SALT LAKE CITY — In wake of public blowback over a personalized license plate that says DEPORTM, the community will now have more power in determining what is considered offensive and what plates are removed from Utah roads. 

The Utah State Tax Commission, which oversees the Utah Division of Motor Vehicles, declined to confirm whether or not the plate will be repealed and said an investigation is still underway. Scott Smith, Utah State Tax Commission executive director, said a commission statute gives the owner the opportunity to appeal the decision if the plate is rescinded. 

Community expresses concern over ‘DEPORTM’ license plate, officials reviewing issue

“I don’t want to make it so they don’t have a fair or impartial hearing before the division so there’s some specific things I won’t be able to discuss here,” Smith told lawmakers at an Administrative Rules Review Committee meeting Wednesday morning at the Capitol. 

High school English teacher Matt Pacenza snapped a photo of the plate in question and posted it to Twitter after glimpsing it near Trolley Square on Jan. 9. The post attracted a wave of user attention across social media, many of whom expressed distress or outrage.

But Pacenza wasn’t the first person to complain about the plate.

Smith confirmed the Utah Division of Motor Vehicles received multiple complaints about the plate since it was approved in 2015. However, each time somebody reported concern over the wording, someone in the review process turned it down. 

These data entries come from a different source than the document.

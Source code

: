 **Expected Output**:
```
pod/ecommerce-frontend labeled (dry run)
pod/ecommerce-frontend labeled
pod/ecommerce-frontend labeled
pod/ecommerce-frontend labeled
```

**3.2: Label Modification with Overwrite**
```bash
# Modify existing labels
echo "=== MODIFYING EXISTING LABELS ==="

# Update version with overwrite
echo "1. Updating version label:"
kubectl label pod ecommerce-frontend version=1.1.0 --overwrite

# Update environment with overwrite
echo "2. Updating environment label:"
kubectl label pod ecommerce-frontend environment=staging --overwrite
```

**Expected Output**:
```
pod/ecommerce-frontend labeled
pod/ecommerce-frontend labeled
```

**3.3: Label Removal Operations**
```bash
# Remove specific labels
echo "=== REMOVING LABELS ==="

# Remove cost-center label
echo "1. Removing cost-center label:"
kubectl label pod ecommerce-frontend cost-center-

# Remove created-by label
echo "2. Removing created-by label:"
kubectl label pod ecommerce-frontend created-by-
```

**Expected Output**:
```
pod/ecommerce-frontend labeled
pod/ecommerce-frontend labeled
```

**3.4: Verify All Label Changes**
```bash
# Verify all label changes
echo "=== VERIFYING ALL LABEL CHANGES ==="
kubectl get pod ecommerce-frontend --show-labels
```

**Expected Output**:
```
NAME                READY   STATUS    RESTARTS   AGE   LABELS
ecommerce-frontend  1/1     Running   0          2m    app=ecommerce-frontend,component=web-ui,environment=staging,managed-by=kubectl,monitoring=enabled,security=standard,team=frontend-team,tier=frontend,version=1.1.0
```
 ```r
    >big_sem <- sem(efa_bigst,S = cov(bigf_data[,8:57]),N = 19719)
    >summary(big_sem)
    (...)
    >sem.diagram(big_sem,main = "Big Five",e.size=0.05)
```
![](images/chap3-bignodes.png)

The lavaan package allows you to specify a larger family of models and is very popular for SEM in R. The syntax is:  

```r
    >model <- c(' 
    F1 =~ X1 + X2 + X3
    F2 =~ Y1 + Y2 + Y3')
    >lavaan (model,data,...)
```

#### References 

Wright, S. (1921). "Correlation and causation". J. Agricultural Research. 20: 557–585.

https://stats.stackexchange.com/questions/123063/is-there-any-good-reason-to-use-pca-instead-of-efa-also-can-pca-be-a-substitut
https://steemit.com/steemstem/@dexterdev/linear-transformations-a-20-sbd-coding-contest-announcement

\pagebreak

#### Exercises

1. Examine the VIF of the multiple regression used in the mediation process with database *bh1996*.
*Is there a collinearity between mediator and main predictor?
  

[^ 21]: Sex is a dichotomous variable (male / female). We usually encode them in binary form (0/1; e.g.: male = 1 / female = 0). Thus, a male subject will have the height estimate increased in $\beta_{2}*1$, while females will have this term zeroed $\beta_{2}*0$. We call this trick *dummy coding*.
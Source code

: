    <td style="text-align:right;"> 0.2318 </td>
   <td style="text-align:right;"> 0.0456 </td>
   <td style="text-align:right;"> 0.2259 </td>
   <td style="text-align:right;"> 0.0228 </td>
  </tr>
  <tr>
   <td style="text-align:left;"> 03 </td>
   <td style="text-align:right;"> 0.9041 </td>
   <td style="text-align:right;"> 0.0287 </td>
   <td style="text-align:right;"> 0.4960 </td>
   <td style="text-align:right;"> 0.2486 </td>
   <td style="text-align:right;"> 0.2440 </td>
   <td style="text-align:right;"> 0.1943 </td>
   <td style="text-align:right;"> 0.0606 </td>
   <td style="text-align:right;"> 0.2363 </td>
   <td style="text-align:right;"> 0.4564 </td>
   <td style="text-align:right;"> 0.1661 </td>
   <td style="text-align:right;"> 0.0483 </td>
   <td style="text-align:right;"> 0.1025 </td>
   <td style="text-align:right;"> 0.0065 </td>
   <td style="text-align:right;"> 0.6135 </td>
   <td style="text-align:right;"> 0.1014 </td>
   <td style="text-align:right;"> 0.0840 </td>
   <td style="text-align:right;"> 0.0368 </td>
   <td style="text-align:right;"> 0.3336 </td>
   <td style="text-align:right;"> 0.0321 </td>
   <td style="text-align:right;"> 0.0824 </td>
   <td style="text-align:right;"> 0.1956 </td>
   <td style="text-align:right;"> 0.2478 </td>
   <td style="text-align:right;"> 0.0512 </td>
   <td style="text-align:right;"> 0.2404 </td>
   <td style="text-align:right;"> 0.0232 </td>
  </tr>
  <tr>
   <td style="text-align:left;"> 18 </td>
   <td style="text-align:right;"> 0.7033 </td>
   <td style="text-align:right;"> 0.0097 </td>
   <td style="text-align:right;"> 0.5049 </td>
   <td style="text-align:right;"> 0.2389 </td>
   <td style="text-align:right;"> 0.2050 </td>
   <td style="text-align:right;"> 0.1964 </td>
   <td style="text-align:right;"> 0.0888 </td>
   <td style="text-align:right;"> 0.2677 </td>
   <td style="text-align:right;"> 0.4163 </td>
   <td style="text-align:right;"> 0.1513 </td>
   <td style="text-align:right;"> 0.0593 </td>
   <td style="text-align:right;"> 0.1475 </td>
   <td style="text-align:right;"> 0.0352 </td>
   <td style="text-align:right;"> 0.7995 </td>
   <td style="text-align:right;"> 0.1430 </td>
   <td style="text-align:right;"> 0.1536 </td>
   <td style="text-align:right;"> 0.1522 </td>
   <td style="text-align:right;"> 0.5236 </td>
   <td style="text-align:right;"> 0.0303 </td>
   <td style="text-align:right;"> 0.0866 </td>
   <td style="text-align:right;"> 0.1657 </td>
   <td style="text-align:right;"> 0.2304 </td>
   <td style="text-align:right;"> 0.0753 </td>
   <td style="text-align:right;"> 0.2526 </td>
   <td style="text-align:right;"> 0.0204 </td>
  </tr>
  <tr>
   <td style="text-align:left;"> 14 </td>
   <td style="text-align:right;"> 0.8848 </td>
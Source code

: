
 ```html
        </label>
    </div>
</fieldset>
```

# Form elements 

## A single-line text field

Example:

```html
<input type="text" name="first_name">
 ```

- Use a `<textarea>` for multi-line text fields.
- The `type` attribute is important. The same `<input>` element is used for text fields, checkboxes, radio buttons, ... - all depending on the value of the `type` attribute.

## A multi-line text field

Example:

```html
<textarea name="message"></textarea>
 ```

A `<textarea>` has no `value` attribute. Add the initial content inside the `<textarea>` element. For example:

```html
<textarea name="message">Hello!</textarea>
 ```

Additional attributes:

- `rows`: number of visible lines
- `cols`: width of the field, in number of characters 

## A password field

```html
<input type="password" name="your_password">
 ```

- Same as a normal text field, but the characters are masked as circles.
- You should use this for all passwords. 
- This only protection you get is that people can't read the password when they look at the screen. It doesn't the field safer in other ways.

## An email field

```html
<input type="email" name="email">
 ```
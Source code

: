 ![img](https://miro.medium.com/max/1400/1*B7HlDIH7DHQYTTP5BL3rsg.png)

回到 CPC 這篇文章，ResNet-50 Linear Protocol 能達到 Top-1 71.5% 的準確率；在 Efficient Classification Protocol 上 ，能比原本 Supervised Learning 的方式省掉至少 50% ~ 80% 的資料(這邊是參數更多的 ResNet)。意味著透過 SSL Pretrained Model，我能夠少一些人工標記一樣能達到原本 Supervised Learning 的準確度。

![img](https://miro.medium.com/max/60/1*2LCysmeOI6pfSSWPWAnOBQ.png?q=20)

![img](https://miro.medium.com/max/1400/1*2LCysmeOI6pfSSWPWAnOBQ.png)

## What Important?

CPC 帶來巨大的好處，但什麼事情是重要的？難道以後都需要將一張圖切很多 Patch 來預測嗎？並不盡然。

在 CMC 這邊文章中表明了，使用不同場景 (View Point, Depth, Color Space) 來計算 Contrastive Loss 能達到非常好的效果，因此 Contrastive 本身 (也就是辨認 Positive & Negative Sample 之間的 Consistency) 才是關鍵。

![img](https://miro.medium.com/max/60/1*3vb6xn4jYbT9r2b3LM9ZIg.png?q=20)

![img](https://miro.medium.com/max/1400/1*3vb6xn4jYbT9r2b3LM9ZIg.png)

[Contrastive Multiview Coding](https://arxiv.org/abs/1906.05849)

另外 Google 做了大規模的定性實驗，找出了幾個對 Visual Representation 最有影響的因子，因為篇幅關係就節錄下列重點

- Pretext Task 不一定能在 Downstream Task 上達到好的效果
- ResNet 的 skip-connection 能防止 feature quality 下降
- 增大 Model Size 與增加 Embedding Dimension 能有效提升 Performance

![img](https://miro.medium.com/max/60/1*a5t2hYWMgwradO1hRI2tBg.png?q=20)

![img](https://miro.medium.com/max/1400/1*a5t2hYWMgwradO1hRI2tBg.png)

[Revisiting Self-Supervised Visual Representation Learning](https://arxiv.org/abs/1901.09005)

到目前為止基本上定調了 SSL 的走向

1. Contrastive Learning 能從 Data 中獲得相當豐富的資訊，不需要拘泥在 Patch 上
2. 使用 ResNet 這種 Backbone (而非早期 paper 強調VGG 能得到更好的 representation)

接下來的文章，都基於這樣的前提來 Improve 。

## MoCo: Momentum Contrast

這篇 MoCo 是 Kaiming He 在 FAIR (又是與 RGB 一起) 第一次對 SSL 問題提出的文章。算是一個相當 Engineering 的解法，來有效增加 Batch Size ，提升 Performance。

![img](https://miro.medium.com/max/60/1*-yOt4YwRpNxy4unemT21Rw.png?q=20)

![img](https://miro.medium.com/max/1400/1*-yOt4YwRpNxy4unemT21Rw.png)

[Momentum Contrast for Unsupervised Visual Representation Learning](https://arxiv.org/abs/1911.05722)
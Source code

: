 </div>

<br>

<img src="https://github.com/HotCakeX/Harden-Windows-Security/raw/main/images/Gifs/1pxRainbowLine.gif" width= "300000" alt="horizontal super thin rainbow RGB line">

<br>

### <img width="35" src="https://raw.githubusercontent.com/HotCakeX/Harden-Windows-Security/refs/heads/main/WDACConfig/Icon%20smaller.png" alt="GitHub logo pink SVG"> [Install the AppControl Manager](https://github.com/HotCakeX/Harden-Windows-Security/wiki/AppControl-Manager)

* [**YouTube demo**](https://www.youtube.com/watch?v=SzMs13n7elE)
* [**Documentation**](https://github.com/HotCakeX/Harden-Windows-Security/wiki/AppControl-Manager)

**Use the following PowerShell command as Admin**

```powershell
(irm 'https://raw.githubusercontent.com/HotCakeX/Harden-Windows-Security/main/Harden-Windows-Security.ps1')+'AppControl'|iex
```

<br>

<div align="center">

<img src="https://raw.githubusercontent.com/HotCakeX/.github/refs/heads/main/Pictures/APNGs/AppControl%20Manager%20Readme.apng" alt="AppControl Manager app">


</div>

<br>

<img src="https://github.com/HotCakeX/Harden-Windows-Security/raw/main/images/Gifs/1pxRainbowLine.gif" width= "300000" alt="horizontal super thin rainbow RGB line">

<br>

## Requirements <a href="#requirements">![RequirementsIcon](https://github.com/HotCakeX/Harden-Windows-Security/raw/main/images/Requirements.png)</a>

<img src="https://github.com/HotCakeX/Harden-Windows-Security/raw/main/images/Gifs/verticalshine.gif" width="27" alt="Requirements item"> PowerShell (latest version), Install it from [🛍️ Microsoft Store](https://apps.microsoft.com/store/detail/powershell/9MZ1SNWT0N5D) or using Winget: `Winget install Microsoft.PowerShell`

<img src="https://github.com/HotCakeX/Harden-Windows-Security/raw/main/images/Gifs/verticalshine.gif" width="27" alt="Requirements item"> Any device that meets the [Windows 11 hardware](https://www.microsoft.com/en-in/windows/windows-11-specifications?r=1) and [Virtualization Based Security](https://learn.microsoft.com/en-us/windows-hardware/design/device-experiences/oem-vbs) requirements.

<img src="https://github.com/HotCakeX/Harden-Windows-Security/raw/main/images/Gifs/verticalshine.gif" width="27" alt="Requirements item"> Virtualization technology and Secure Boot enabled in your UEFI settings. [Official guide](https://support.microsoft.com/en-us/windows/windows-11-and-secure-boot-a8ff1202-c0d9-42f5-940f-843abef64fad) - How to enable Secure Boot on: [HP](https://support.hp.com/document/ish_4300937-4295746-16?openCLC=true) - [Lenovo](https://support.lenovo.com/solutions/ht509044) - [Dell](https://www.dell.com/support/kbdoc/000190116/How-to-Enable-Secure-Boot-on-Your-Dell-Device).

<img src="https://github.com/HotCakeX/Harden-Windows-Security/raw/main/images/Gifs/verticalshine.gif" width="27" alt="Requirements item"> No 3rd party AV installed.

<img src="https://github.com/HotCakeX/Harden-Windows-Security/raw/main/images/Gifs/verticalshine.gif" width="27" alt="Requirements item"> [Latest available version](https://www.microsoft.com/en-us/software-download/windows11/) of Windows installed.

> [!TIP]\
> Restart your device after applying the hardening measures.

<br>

“If someone in that decision ladder decides that it’s not offensive, then it doesn’t matter how many times a citizen complains, it just hits that point,” Smith said. “That was a weakness in our system.” 

Now, citizen complaints will be entered into a system so everyone in the decision ladder will know how many pertain to a particular license plate, Smith said. If the division receives multiple complaints regarding the same plate, the attorney general’s office will step in for a review.

He noted that the person who was receiving the complaints followed the proper procedures. 

“It was someone up higher in the decision ladder to make the decision and that’s kind of hard because it is subjective criteria — what is offensive to this person may not have been offensive to another person,” Smith said. 

Smith said the change will give the community more say in determining criteria for what is or isn’t offensive. He pointed to a court ruling that the commission has the ability to restrict a plate if the general community would find it offensive. Tracking citizen complaints and ensuring plates with multiple complaints are given additional review helps set that community standard. 

He said one of his regrets over how their policy was set up is that it didn’t allow for enough public involvement, but these changes will “ensure that we have a true community standard if we decide to issue a plate.” 

Like other states, Utah has stringent guidelines outlining what can and cannot appear on a personalized plate. 

Specifically, the Utah State Tax Commission deems proposed plates as offensive when they are vulgar, derogatory, profane, obscene; reference intoxicants or other illicit drugs; express an affiliation or action that could be interpreted as dangerous to the public; and anything that expresses “contempt, ridicule, or superiority of a race, religion, deity, ethnic heritage, political affiliation, or gender,” he said.   

“The definition of what is offensive I think is different for every one of us. I think the definition probably is, ‘I’ll know it when I see it,’” Smith said. “That’s very hard to administer.” 

“The safety net here is the general public,” he said. “If a citizen sees a plate that they think is offensive we have a procedure where they can notify the tax commission and let us know and then we will review it.”

A Utah Division of Motor Vehicles team of 11 reviews personalized plate applications. 

On average, the review team receives 450 applications a month — a task made more difficult given that plates are often spelled backward to fool reviewers or are written in a language other than English, said Monte Roberts, director of the Utah Division of Motor Vehicles.

Utah has denied around 1,280 license plates within the past five years according to a list provided by Tammy Kikuchi, a public information officer for the tax commission.

As director, Roberts ultimately gives final approval on the team’s decision to either approve or deny a plate. He pointed out that if the individual doesn’t agree with the decision they can always appeal it to the tax commission. 

“The consistency part I think is sometimes the hardest, because I’m just like everybody else,” Roberts said. “I have personal interests, personal desires and things that I like to express and whether or not a plate is the proper form for that, I don’t know.”

Sen. Jacob Anderegg, R-Lehi, questioned Roberts and Smith on the degree to which the Utah Legislature’s official positions influence the division’s decisions to approve or deny a plate.

“Did you know we passed a resolution two years ago supporting refugees?” Anderegg asked. There was a moment of drawn out silence and then he continued saying, “The point I’m trying to make is there were official decisions made by this body that I think subjectively need to be brought to bear in your decision-making process.”

Anderegg said the Legislature can help make any changes that need to be made, which is why they thought it was appropriate to have this discussion.

Smith said the commission would welcome any legislative help in crafting additional objective requirements they can use to communicate to staff while reviewing plates.

Rep. Marc K. Roberts, R-Santaquin, said lawmakers may look into potentially crafting something more concrete during the upcoming legislative session.